BEGIN Records for the task

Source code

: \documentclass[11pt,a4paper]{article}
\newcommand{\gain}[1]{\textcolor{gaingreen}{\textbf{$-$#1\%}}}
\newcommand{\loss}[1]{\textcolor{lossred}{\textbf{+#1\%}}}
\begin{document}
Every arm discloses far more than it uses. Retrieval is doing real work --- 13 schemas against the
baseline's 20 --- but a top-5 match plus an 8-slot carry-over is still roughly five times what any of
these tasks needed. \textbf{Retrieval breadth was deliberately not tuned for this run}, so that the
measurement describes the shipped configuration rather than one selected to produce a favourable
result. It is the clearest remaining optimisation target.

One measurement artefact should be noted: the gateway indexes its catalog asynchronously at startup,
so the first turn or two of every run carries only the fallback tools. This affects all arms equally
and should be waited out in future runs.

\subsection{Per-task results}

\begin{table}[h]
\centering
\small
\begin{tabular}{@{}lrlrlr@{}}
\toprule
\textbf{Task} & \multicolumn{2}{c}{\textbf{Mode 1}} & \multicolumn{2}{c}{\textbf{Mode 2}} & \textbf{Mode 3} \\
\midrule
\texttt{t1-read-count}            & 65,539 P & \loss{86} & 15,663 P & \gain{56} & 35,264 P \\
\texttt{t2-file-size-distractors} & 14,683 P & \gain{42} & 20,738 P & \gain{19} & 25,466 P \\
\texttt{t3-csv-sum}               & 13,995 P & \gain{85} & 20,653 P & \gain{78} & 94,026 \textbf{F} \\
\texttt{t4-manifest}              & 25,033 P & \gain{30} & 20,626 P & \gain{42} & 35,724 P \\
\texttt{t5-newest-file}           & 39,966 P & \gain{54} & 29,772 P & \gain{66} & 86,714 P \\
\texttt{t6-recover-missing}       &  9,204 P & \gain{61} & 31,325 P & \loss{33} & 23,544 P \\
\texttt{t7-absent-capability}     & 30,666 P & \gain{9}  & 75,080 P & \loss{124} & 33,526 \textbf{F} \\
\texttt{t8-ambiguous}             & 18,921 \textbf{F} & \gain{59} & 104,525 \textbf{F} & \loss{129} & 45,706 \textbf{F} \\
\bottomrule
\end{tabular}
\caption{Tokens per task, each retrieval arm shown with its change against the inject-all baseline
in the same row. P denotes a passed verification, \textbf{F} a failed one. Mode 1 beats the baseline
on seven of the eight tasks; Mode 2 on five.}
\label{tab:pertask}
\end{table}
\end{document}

END Records for the task

● **Description of the task**: How many of the lines above include the word "textcolor"? Respond with the number alone.

● **Output**: 2